Jeff Dean gave a keynote Building Large Scale Information Retrieval Systems at WSDM 2009. My labmate, Michael Bendersky, attended the talk and was nice enough to share his notes. Here's his slightly edited notes.
Update on Mar 10: Jaap Kamps noted that the slides have now been posted online.
The video is now available on VideoLectures.
Change in scale 1999 - 2009
- 100x documents
- 10000x queries
- update latency 10,000x faster
- query latency <1s> 0.2s -> 5x decrease
In the late 90s
- Batch crawling system, stopped when 'enough' pages
- Batch indexing process stitched together with Unix tools. Prone to machine failure and inconsistencies.
- The original '97 index format was a simple byte aligned system that encoded field and presentation information for word 'hits' (word occurrences). It required a lot disk access.
- Moved to a new block-based variable length index format that used skip tables for words with large numbers of occurrences. This reduced index size by 30% and was faster to decode.

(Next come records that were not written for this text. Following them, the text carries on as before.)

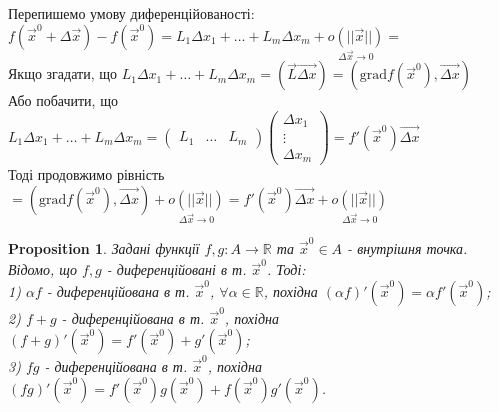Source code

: \documentclass[a4paper, 10pt]{article}
\def\bigline{\vspace{5mm}\\}
\theoremstyle{theoremdd}
\theoremstyle{theoremdd}
\theoremstyle{theoremdd}
\theoremstyle{theoremdd}
\theoremstyle{theoremdd}
\newtheorem{proposition}[theorem]{Proposition}
\theoremstyle{theoremdd}
\theoremstyle{theoremdd}
\theoremstyle{theoremdd}
\begin{document}
Перепишемо умову диференційованості:\\
$f(\vec{x}^0 + \Delta \vec{x}) - f(\vec{x}^0) = L_1 \Delta x_1 + \dots + L_m \Delta x_m + \underset{\Delta \vec{x} \to 0}{o(||\vec{x}||)} \boxed{=}$\\
Якщо згадати, що $L_1 \Delta x_1 + \dots + L_m \Delta x_m = \left( \overrightarrow{L} \overrightarrow{\Delta x} \right) = \left(\textrm{grad} f(\vec{x}^0), \overrightarrow{\Delta x}\right)$\\
Або побачити, що $L_1 \Delta x_1 + \dots + L_m \Delta x_m = \begin{pmatrix}
L_1 & \dots & L_m
\end{pmatrix} \begin{pmatrix}
\Delta x_1 \\ \vdots \\ \Delta x_m
\end{pmatrix} = f'(\vec{x}^0) \overrightarrow{\Delta x}$\\
Тоді продовжимо рівність\\
$\boxed{=} \left(\textrm{grad} f(\vec{x}^0), \overrightarrow{\Delta x}\right) + \underset{\Delta \vec{x} \to 0}{o(||\vec{x}||)} = f'(\vec{x}^0) \overrightarrow{\Delta x} + \underset{\Delta \vec{x} \to 0}{o(||\vec{x}||)}$
\bigline
\fi

\begin{proposition}
Задані функції $f,g: A \to \mathbb{R}$ та $\vec{x}^0 \in A$ - внутрішня точка. Відомо, що $f,g$ - диференційовані в т. $\vec{x}^0$. Тоді:\\
1) $\alpha f$ - диференційована в т. $\vec{x}^0$, $\forall \alpha \in \mathbb{R}$, похідна $(\alpha f)'(\vec{x}^0) = \alpha f'(\vec{x}^0)$;\\
2) $f + g$ - диференційована в т. $\vec{x}^0$, похідна $(f+g)'(\vec{x}^0) = f'(\vec{x}^0)+g'(\vec{x}^0)$;\\
3) $fg$ - диференційована в т. $\vec{x}^0$, похідна $(fg)'(\vec{x}^0) = f'(\vec{x}^0) g(\vec{x}^0) + f(\vec{x}^0)g'(\vec{x}^0)$.
\end{proposition}
\end{document}
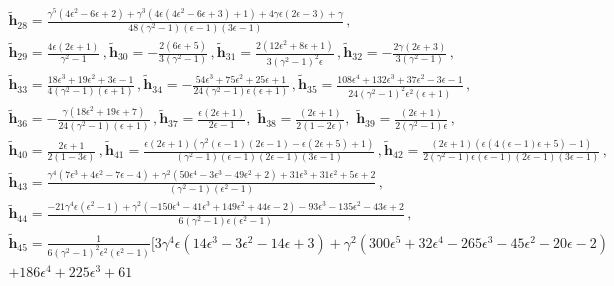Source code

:         \begin{align}\begin{split}
    & \boldsymbol{\tilde h}_{28}= \frac{\gamma ^5 \left(4 \epsilon ^2-6 \epsilon +2\right)+\gamma ^3 \left(4 \epsilon  \left(4 \epsilon ^2-6 \epsilon +3\right)+1\right)+4 \gamma  \epsilon  (2 \epsilon -3)+\gamma }{48 \left(\gamma ^2-1\right) (\epsilon -1) (3 \epsilon -1)}\,,\\&
   \boldsymbol{\tilde h}_{29}=\frac{4 \epsilon  (2 \epsilon +1)}{\gamma ^2-1}\,, \boldsymbol{\tilde h}_{30}=-\frac{2 (6 \epsilon +5)}{3 \left(\gamma ^2-1\right)}\,, \boldsymbol{\tilde h}_{31}=\frac{2 \left(12 \epsilon ^2+8 \epsilon +1\right)}{3 \left(\gamma ^2-1\right)^2 \epsilon }\,, \boldsymbol{\tilde h}_{32}=-\frac{2 \gamma  (2 \epsilon +3)}{3 \left(\gamma ^2-1\right)}\,,\\& \boldsymbol{\tilde h}_{33}=\frac{18 \epsilon ^3+19 \epsilon ^2+3 \epsilon -1}{4 \left(\gamma ^2-1\right) (\epsilon +1)}\,, \boldsymbol{\tilde h}_{34}=-\frac{54 \epsilon ^3+75 \epsilon ^2+25 \epsilon +1}{24 \left(\gamma ^2-1\right) \epsilon  (\epsilon +1)}\,, \boldsymbol{\tilde h}_{35}=\frac{108 \epsilon ^4+132 \epsilon ^3+37 \epsilon ^2-3 \epsilon -1}{24 \left(\gamma ^2-1\right)^2 \epsilon ^2 (\epsilon +1)}\,,\\& \boldsymbol{\tilde h}_{36}=-\frac{\gamma  \left(18 \epsilon ^2+19 \epsilon +7\right)}{24 \left(\gamma ^2-1\right) (\epsilon +1)}\,,\boldsymbol{\tilde h}_{37}=\frac{\epsilon  (2 \epsilon +1)}{2 \epsilon -1},\,\,\boldsymbol{\tilde h}_{38}=\frac{ (2 \epsilon +1)}{2(1-2 \epsilon) },\,\,\boldsymbol{\tilde h}_{39}=\frac{ (2 \epsilon +1)}{2 \left(\gamma ^2-1\right) \epsilon }\,,\\&\boldsymbol{\tilde h}_{40}=\frac{2 \epsilon +1}{2 (1-3 \epsilon )}\,,\boldsymbol{\tilde h}_{41}=\frac{\epsilon  (2 \epsilon +1) \left(\gamma ^2 (\epsilon -1) (2 \epsilon -1)-\epsilon  (2 \epsilon +5)+1\right)}{\left(\gamma ^2-1\right) (\epsilon -1) (2 \epsilon -1) (3 \epsilon -1)}\,,\boldsymbol{\tilde h}_{42}=\frac{(2 \epsilon +1) (\epsilon  (4 (\epsilon -1) \epsilon +5)-1)}{2 \left(\gamma ^2-1\right) \epsilon  (\epsilon -1) (2 \epsilon -1) (3 \epsilon -1)}\,,\\&\boldsymbol{\tilde h}_{43}=\frac{\gamma ^4 \left(7 \epsilon ^3+4 \epsilon ^2-7 \epsilon -4\right)+\gamma ^2 \left(50 \epsilon ^4-3 \epsilon ^3-49 \epsilon ^2+2\right)+31 \epsilon ^3+31 \epsilon ^2+5 \epsilon +2}{\left(\gamma ^2-1\right) \left(\epsilon ^2-1\right)}\,,\\& \boldsymbol{\tilde h}_{44}=\frac{-21 \gamma ^4 \epsilon  \left(\epsilon ^2-1\right)+\gamma ^2 \left(-150 \epsilon ^4-41 \epsilon ^3+149 \epsilon ^2+44 \epsilon -2\right)-93 \epsilon ^3-135 \epsilon ^2-43 \epsilon +2}{6 \left(\gamma ^2-1\right) \epsilon  \left(\epsilon ^2-1\right)}\,,\\&\boldsymbol{\tilde h}_{45}=\frac{1}{6 \left(\gamma ^2-1\right)^2 \epsilon ^2 \left(\epsilon ^2-1\right)}\Bigg[3 \gamma ^4 \epsilon  \left(14 \epsilon ^3-3 \epsilon ^2-14 \epsilon +3\right)+\gamma ^2 \left(300 \epsilon ^5+32 \epsilon ^4-265 \epsilon ^3-45 \epsilon ^2-20 \epsilon -2\right)\\&+186 \epsilon ^4+225 \epsilon ^3+61 
\end{split}
\end{align}
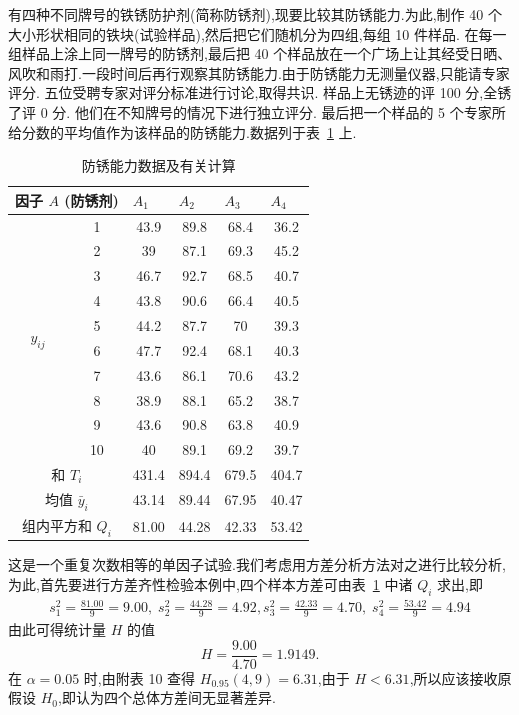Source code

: \begin{example}
  有四种不同牌号的铁锈防护剂(简称防锈剂),现要比较其防锈能力.为此,制作 40 个大小形状相同的铁块(试验样品),然后把它们随机分为四组,每组 10 件样品. 在每一组样品上涂上同一牌号的防锈剂,最后把 40 个样品放在一个广场上让其经受日晒、风吹和雨打.一段时间后再行观察其防锈能力.由于防锈能力无测量仪器,只能请专家评分. 五位受聘专家对评分标准进行讨论,取得共识. 样品上无锈迹的评 100 分,全锈了评 0 分. 他们在不知牌号的情况下进行独立评分. 最后把一个样品的 5 个专家所给分数的平均值作为该样品的防锈能力.数据列于表~\ref{tab:8.3.1} 上.
\begin{table}[htbp]
  \centering
  \caption{防锈能力数据及有关计算}
    \begin{tabular}{c|c|cccc}
    \toprule
    \multicolumn{2}{c|}{因子 $A$ (防锈剂)} & \multicolumn{1}{l}{$A_1$} & \multicolumn{1}{l}{$A_2$} & \multicolumn{1}{l}{$A_3$} & \multicolumn{1}{l}{$A_4$} \\
    \midrule
    \multirow{10}[2]{*}{$y_{ij}$} &1 & 43.9  & 89.8  & 68.4  & 36.2 \\
          & 2 & 39    & 87.1  & 69.3  & 45.2 \\
          & 3 & 46.7  & 92.7  & 68.5  & 40.7 \\
          & 4 & 43.8  & 90.6  & 66.4  & 40.5 \\
          & 5 & 44.2  & 87.7  & 70    & 39.3 \\
          & 6 & 47.7  & 92.4  & 68.1  & 40.3 \\
          & 7 & 43.6  & 86.1  & 70.6  & 43.2 \\
          & 8 & 38.9  & 88.1  & 65.2  & 38.7 \\
          & 9 & 43.6  & 90.8  & 63.8  & 40.9 \\
          & 10 & 40    & 89.1  & 69.2  & 39.7 \\
    \midrule
    \multicolumn{2}{c|}{和 $T_i$} & 431.4 & 894.4 & 679.5 & 404.7 \\
    \multicolumn{2}{c|}{均值 $\bar{y}_i$} & 43.14 & 89.44 & 67.95 & 40.47 \\
    \multicolumn{2}{c|}{组内平方和 $Q_i$} & 81.00    & 44.28 & 42.33 & 53.42 \\
    \bottomrule
    \end{tabular}%
  \label{tab:8.3.1}%
\end{table}%
这是一个重复次数相等的单因子试验.我们考虑用方差分析方法对之进行比较分析,为此,首先要进行方差齐性检验本例中,四个样本方差可由表~\ref{tab:8.3.1} 中诸 $Q_i$ 求出,即
\begin{align*}
  s_1^2 = \frac{81.00}{9} = 9.00, \; s_2^2 = \frac{44.28}{9} = 4.92,
  s_3^2 = \frac{42.33}{9} = 4.70, \; s_4^2 = \frac{53.42}{9} = 4.94
\end{align*}
由此可得统计量 $H$ 的值
\begin{equation*}
  H = \frac{9.00}{4.70} = 1.9149.
\end{equation*}
在 $\alpha=0.05$ 时,由附表 10 查得 $H_{0.95}(4,9)=6.31$,由于 $H<6.31$,所以应该接收原假设 $H_0$,即认为四个总体方差间无显著差异.


\end{example}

- Added cache servers for both results and document snippets
- In early 2001 they moved to an in-memory index where index servers (along with doc servers, cache servers, etc...) talked directly to front-end web servers. (See system diagram on slides)
- The index was partitioned by document rather than by term.
- In-house design from the ground up: rack design, pc class motherboards, linux, and in-house software (GFS, BigTable, etc...)
- Indexing built using MapReduce framework
- In 2004 they moved to a hierarchical system for serving indexes built on top of GFS based hosted indexes (now only the "root server" handles requests from the web server).
- 'Fast' index updates
- In 2007 they added a 'super root' server that communicates with all of the index servers for the vertical collections allowing 'Universal Search'
Goal: It should be easy to do experiments.
- Start with a new ranking idea
- Generate data to run experiments rapidly using MapReduce, BigTable, etc..
- Run off-line and measure results on 1) human-rated query sets of various kinds and 2) on random queries to look at changes to existing ranking (latency doesn't matter)
- Experiment on a fraction of small random sample of traffic (latency matters!)
- Re-implement/tune implementation to pre-compute data to make it feasible at full load and incorporate necessary data into the index.
- Cross-Lingual IR - quality and scalability
- Retrieval with a mix of private, semi-private, shared and public documents
- Automatic Construction of efficient IR systems for different needs
Thanks again to Michael! I really enjoyed the notes and I hope there will be more great information to share soon.